In the week ended Aug. 18, canceled orders for upland cotton exceeded sales by 230,308 bales for the current crop year, the U.S. Department of Agriculture said today. A bale weighs 480 pounds (218 kilograms). That’s the ninth time in 10 weeks that there were more canceled orders than sales.
“Export sales are just dismal again, and there have been cancellations building,” Louis Barbera, a broker at VIP Commodities in New York, said in a telephone interview.
Cotton for December delivery fell 2 cents, or 1.9 percent, to settle at $1.0299 a pound at 2:36 p.m. on ICE Futures U.S. The drop was the biggest since Aug. 9. Cotton has tumbled 29 percent this year as demand slumped in China, the leading importer.

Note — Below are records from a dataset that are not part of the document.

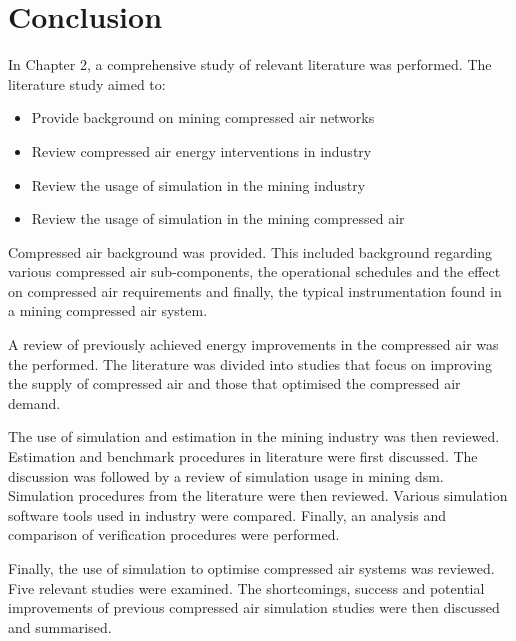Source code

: \section{Conclusion}
In Chapter 2, a comprehensive study of relevant literature was performed. The literature study aimed to:
\begin{itemize}
	\item Provide background on mining compressed air networks
	\item Review compressed air energy interventions in industry
	\item Review the usage of simulation in the mining industry 
	\item Review the usage of simulation in the mining compressed air
\end{itemize}
Compressed air background was provided. This included background regarding various compressed air sub-components, the operational schedules and the effect on compressed air requirements and finally, the typical instrumentation found in a mining compressed air system.
\par
A review of previously achieved energy improvements in the compressed air was the performed. The literature was divided into studies that focus on improving the supply of compressed air and those that optimised the compressed air demand.
\par
The use of simulation and estimation in the mining industry was then reviewed. Estimation and benchmark procedures in literature were first discussed. The discussion was followed by a review of simulation usage in mining \gls{dsm}. Simulation procedures from the literature were then reviewed. Various simulation software tools used in industry were compared. Finally, an analysis and comparison of verification procedures were performed.
\par 
	Finally, the use of simulation to optimise compressed air systems was reviewed.  Five relevant studies were examined. The shortcomings, success and potential improvements of previous compressed air simulation studies were then discussed and summarised.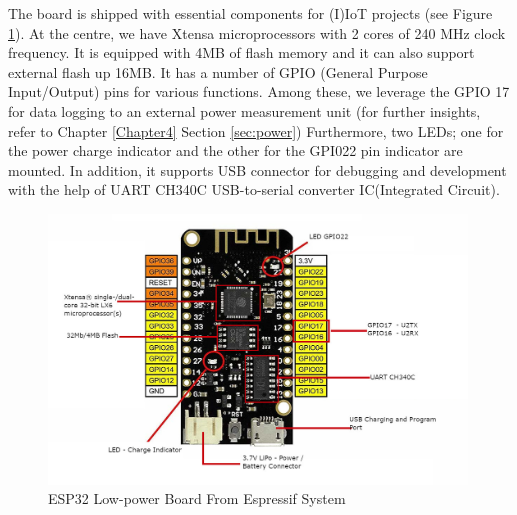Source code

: The board is shipped with essential components for (I)IoT projects (see Figure \ref{fig:esp32}). At the centre, we have Xtensa microprocessors with 2 cores of 240 MHz clock frequency. It is equipped with 4MB of flash memory and it can also support external flash up 16MB. It has a number of GPIO (General Purpose Input/Output) pins for various functions. Among these, we leverage the GPIO 17 for data logging to an external power measurement unit (for further insights, refer to  Chapter \ref{Chapter4} Section \ref{sec:power})
Furthermore, two LEDs; one for the power charge indicator and the other for the GPI022 pin indicator are mounted. In addition, it supports USB connector for debugging and development with the help of UART CH340C USB-to-serial converter IC(Integrated Circuit).
\begin{figure}[H]    
{
    \centering
    \includegraphics[width=0.99\textwidth]{images/fp/esp32final_edited.jpg}
    \caption{ESP32 Low-power Board From Espressif System}
    \label{fig:esp32}
}
\end{figure}


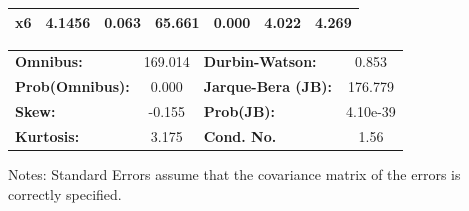 \begin{center}
\begin{tabular}{lcccccc}
\textbf{x6}    &       4.1456  &        0.063     &    65.661  &         0.000        &        4.022    &        4.269     \\
\bottomrule
\end{tabular}
\begin{tabular}{lclc}
\textbf{Omnibus:}       & 169.014 & \textbf{  Durbin-Watson:     } &    0.853  \\
\textbf{Prob(Omnibus):} &   0.000 & \textbf{  Jarque-Bera (JB):  } &  176.779  \\
\textbf{Skew:}          &  -0.155 & \textbf{  Prob(JB):          } & 4.10e-39  \\
\textbf{Kurtosis:}      &   3.175 & \textbf{  Cond. No.          } &     1.56  \\
\bottomrule
\end{tabular}
\end{center}

Notes: \newline
 [1] Standard Errors assume that the covariance matrix of the errors is correctly specified.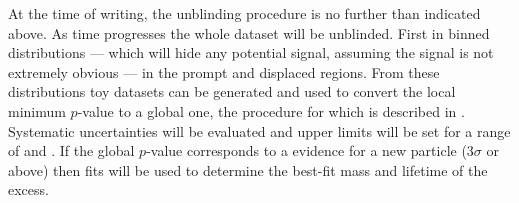 At the time of writing, the unblinding procedure is no further than indicated above.
As time progresses the whole dataset will be unblinded.
First in binned distributions
--- which will hide any potential signal, assuming the signal is not extremely obvious ---
in the prompt and displaced regions.
From these distributions toy datasets can be generated and used to convert the local minimum
$p$-value to a global one, the procedure for which is described in .
Systematic uncertainties will be evaluated and upper limits will be set for a range of \mass{\db}
and \lifetime{\db}.
If the global $p$-value corresponds to a evidence for a new particle
($3\sigma$ or above) then fits will be used to
determine the best-fit mass and lifetime of the excess.




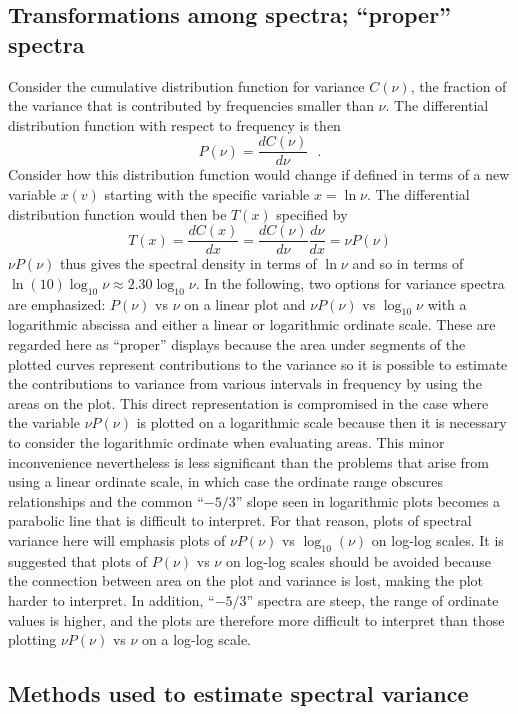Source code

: \documentclass[12pt,english]{report}\usepackage[]{graphicx}\usepackage[]{color}
\begin{document}
\subsection{Transformations among spectra; ``proper'' spectra}

Consider the cumulative distribution function for variance $C(\nu)$,
the fraction of the variance that is contributed by frequencies smaller
than $\nu$. The differential distribution function with respect to
frequency is then
\[
P(\nu)=\frac{dC(\nu)}{d\nu}\,\,\,\,.
\]
Consider how this distribution function would change if defined in
terms of a new variable $x(v)$ starting with the specific variable
$x=\ln\nu$. The differential distribution function would then be
$T(x)$ specified by\\
\[
T(x)=\frac{dC(x)}{dx}=\frac{dC(\nu)}{d\nu}\frac{d\nu}{dx}=\nu P(\nu)
\]
$\nu P(\nu)$ thus gives the spectral density in terms of $\ln\nu$
and so in terms of $\ln(10)\log_{10}\nu\approx2.30\log_{10}\nu$.
In the following, two options for variance spectra are emphasized:
$P(\nu)$ vs $\nu$ on a linear plot and $\nu P(\nu)$ vs $\log_{10}\nu$
with a logarithmic abscissa and either a linear or logarithmic ordinate
scale. These are regarded here as ``proper'' displays because the
area under segments of the plotted curves represent contributions
to the variance so it is possible to estimate the contributions to
variance from various intervals in frequency by using the areas on
the plot. This direct representation is compromised in the case where
the variable $\nu P(\nu)$ is plotted on a logarithmic scale because
then it is necessary to consider the logarithmic ordinate when evaluating
areas. This minor inconvenience nevertheless is less significant than
the problems that arise from using a linear ordinate scale, in which
case the ordinate range obscures relationships and the common ``$-5/3$''
slope seen in logarithmic plots becomes a parabolic line that is difficult
to interpret. For that reason, plots of spectral variance here will
emphasis plots of $\nu P(\nu)$ vs $\log_{10}(\nu)$ on log-log scales.
It is suggested that plots of $P(\nu)$ vs $\nu$ on log-log scales
should be avoided because the connection between area on the plot
and variance is lost, making the plot harder to interpret. In addition,
``$-5/3$'' spectra are steep, the range of ordinate values is higher,
and the plots are therefore more difficult to interpret than those
plotting $\nu P(\nu)$ vs $\nu$ on a log-log scale.

\subsection{Methods used to estimate spectral variance}
\end{document}
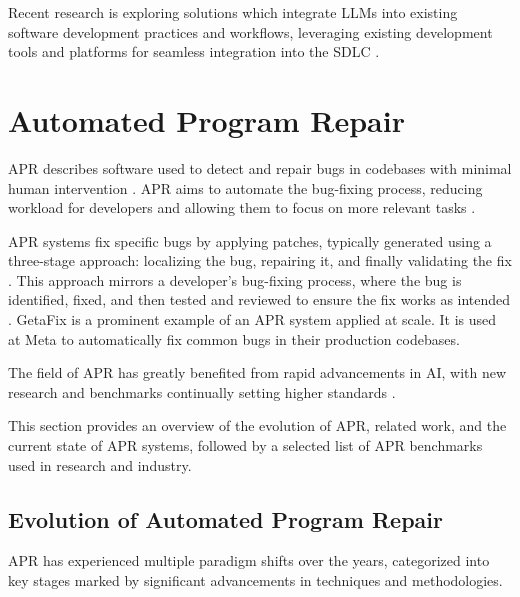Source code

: Recent research is exploring solutions which integrate \acp{LLM} into existing software development practices and workflows, leveraging existing development tools and platforms for seamless integration into the \ac{SDLC} \cite{puvvadiCodingAgentsComprehensive2025, dohmkeGitHubCopilotMeet2025, IntroducingCodex, sauvolaFutureSoftwareDevelopment2024}.

\section{Automated Program Repair}

\ac{APR} describes software used to detect and repair bugs in codebases with minimal human intervention \cite{zhangSurveyLearningbasedAutomated2024}. APR aims to automate the bug-fixing process, reducing workload for developers and allowing them to focus on more relevant tasks \cite{houLargeLanguageModels2024}.

APR systems fix specific bugs by applying patches, typically generated using a three-stage approach: localizing the bug, repairing it, and finally validating the fix \cite{zhangSurveyLearningbasedAutomated2024, baderGetafixLearningFix2019}. This approach mirrors a developer's bug-fixing process, where the bug is identified, fixed, and then tested and reviewed to ensure the fix works as intended \cite{yangSWEagentAgentComputerInterfaces2024}. GetaFix is a prominent example of an APR system applied at scale. It is used at Meta to automatically fix common bugs in their production codebases. \cite{baderGetafixLearningFix2019}

The field of APR has greatly benefited from rapid advancements in \ac{AI}, with new research and benchmarks continually setting higher standards \cite{puvvadiCodingAgentsComprehensive2025, houLargeLanguageModels2024}.

This section provides an overview of the evolution of APR, related work, and the current state of APR systems, followed by a selected list of APR benchmarks used in research and industry.

\subsection{Evolution of Automated Program Repair} \label{subsection:evolution-apr}

\ac{APR} has experienced multiple paradigm shifts over the years, categorized into key stages marked by significant advancements in techniques and methodologies.

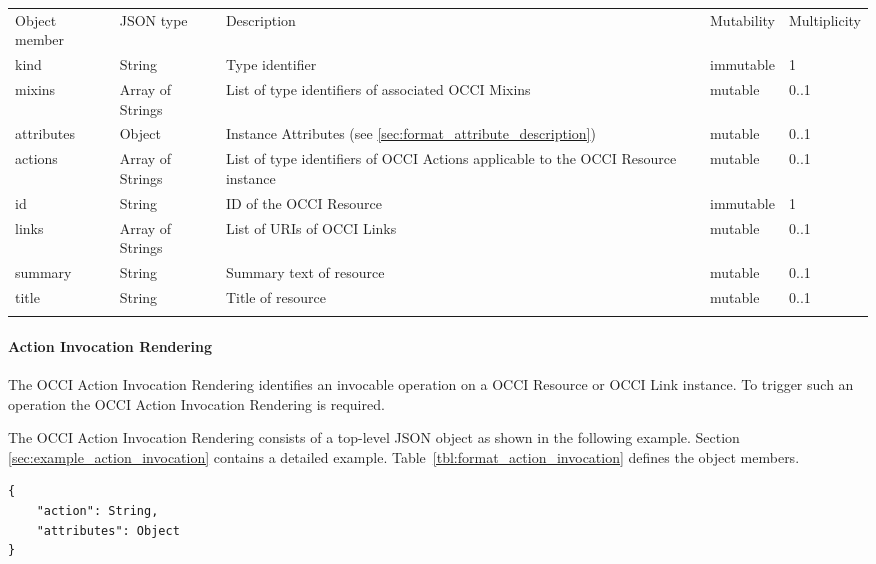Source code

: \documentclass[10pt,a4paper]{article}
\begin{document}
 {
    \begin{tabularx}{\textwidth}{llXll}
    \toprule
    Object member & JSON type & Description & Mutability & Multiplicity \\
    \colrule
    kind & String & Type identifier & immutable & 1 \\

    mixins & Array of Strings & List of type identifiers of associated OCCI
Mixins  &
mutable & 0..1 \\

    attributes & Object & Instance Attributes (see
\ref{sec:format_attribute_description}) & mutable & 0..1 \\

    actions & Array of Strings & List of type identifiers of OCCI
Actions applicable to the OCCI Resource instance & mutable & 0..1 \\

    id & String & ID of the OCCI Resource & immutable & 1\\

    links & Array of Strings & List of URIs of OCCI Links & mutable & 0..1\\
    summary & String & Summary text of resource & mutable & 0..1 \\
    title & String & Title of resource & mutable & 0..1 \\
    \botrule
    \end{tabularx}
}

\paragraph{Action Invocation Rendering}
\label{sec:format_action_invocation}

The OCCI Action Invocation Rendering identifies an invocable operation on a OCCI Resource or
OCCI Link instance. To trigger such an operation the OCCI Action Invocation
Rendering is required.

The OCCI Action Invocation Rendering consists of a top-level JSON object as shown in the
following example. Section \ref{sec:example_action_invocation} contains a detailed example.
Table~\ref{tbl:format_action_invocation} defines the object members.

\begin{lstlisting}
{
    "action": String,
    "attributes": Object
}
\end{lstlisting}
\end{document}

The export data may reflect a shift in orders to suppliers outside the U.S., Barbera said. InTexas, the biggest cotton- producing state, agriculture losses from a drought have reached a record $5.2 billion as farmers abandon sun-baked fields.
“The U.S. may not have the cotton to ship, so you’re getting cancellations,” Barbera said.
Orange-juice futures for November delivery rose 0.5 cent, or 0.3 percent, to $1.6075 a pound on ICE. The commodity climbed 16 percent in the past year.